В четыре года Вася заболел корью. Болезнь протекала тяжело, и богомольные тетки решили помочь мальчику быстрее встать на ноги.
– В церкву отнеси сына, – посоветовали они Евдокии. – Милостив бог, и безгрешен ребенок.
Стояли крещенские морозы, Вася спал, тетки боялись его разбудить, поэтому не очень кутали. Бабка хватилась на улице, но было уже поздно – не возвращаться же домой.
Говорят, отец уехал в город, мать спала, а бабка с помощью двух богомольных теток попросту выкрала внука. Возможно, все это так и было. А, может, вспоминалось так уже после несчастья?
Батюшка долго отпирал остывшую церковь, ворчал, что пришли в неудобный час, вечером. Вася проснулся, заплакал, слезы сразу замерзли. Так, с закрытыми глазами, и внесли его в церковь, раздели. Тело ребенка горело, его сотрясала дрожь.
Поп пробормотал молитву: "Во имя отца и сына и святого духа", бросил пригоршню холодных капель в глаза Васи. Мальчик заплакал. Тетки наспех закутали малыша и потащили его домой. И хотя идти было недалеко – церковь-то рядом с домом – ребенок простудился, началось воспаление легких. (2)

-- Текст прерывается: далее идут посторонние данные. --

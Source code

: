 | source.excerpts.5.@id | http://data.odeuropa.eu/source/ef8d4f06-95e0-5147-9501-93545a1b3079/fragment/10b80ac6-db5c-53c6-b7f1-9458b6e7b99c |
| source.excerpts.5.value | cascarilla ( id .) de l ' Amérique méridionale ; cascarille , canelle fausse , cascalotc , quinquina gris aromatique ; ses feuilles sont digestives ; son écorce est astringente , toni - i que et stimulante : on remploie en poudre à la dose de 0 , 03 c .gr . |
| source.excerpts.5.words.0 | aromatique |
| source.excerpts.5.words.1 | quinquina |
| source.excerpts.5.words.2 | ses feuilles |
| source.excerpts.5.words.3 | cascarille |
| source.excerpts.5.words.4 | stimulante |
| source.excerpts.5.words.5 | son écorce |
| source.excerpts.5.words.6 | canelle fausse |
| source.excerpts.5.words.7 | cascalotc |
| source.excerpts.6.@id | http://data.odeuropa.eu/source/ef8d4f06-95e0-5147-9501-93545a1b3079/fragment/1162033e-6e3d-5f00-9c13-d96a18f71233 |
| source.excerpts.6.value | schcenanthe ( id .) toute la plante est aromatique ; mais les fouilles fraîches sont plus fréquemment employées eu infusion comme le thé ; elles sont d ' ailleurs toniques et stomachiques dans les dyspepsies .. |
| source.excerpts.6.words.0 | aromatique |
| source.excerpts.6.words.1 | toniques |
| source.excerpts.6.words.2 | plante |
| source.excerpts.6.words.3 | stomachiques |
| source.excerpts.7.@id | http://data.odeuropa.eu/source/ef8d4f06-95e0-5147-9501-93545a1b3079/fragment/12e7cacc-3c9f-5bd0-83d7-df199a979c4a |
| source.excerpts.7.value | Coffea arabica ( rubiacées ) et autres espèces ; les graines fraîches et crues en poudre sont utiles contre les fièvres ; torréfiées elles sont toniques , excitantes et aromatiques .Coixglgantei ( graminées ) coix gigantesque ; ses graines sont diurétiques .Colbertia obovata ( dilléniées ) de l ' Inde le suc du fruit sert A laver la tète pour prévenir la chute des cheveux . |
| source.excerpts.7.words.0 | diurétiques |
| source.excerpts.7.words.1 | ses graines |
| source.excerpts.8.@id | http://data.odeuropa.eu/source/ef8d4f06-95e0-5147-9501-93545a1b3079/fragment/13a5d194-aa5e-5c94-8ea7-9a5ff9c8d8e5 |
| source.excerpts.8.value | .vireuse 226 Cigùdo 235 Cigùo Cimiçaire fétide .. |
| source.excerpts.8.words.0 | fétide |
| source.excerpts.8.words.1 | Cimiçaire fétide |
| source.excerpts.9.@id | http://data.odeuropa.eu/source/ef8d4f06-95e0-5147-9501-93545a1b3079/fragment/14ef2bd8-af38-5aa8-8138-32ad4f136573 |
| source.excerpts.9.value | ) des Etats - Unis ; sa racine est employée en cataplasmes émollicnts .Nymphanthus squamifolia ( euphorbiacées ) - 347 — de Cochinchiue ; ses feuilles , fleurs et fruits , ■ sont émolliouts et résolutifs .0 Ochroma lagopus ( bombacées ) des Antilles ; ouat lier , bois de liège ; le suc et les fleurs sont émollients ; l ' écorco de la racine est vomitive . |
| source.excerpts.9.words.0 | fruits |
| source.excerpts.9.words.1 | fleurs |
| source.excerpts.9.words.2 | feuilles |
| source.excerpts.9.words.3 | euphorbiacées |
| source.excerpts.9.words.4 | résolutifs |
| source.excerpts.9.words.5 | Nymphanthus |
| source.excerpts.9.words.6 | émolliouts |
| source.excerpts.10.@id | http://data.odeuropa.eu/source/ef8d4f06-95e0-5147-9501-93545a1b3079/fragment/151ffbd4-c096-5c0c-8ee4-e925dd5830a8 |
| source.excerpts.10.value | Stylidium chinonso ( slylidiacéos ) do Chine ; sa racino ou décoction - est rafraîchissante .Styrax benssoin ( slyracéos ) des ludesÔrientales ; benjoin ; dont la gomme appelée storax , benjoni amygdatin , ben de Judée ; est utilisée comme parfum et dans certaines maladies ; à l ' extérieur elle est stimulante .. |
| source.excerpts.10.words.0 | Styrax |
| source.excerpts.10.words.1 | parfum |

И вот пришла ночь. Нет, еще не та, что окружит его на всю жизнь. Пока он мог видеть сквозь щелки опухших глаз. Мальчик метался в бреду. Приехавший из города доктор предсказал ему скорое выздоровление, но неизлечимую слепоту. Прошли недели. Болезнь, казалось, отступила, Вася медленно приходил в себя. В доме все говорили шепотом.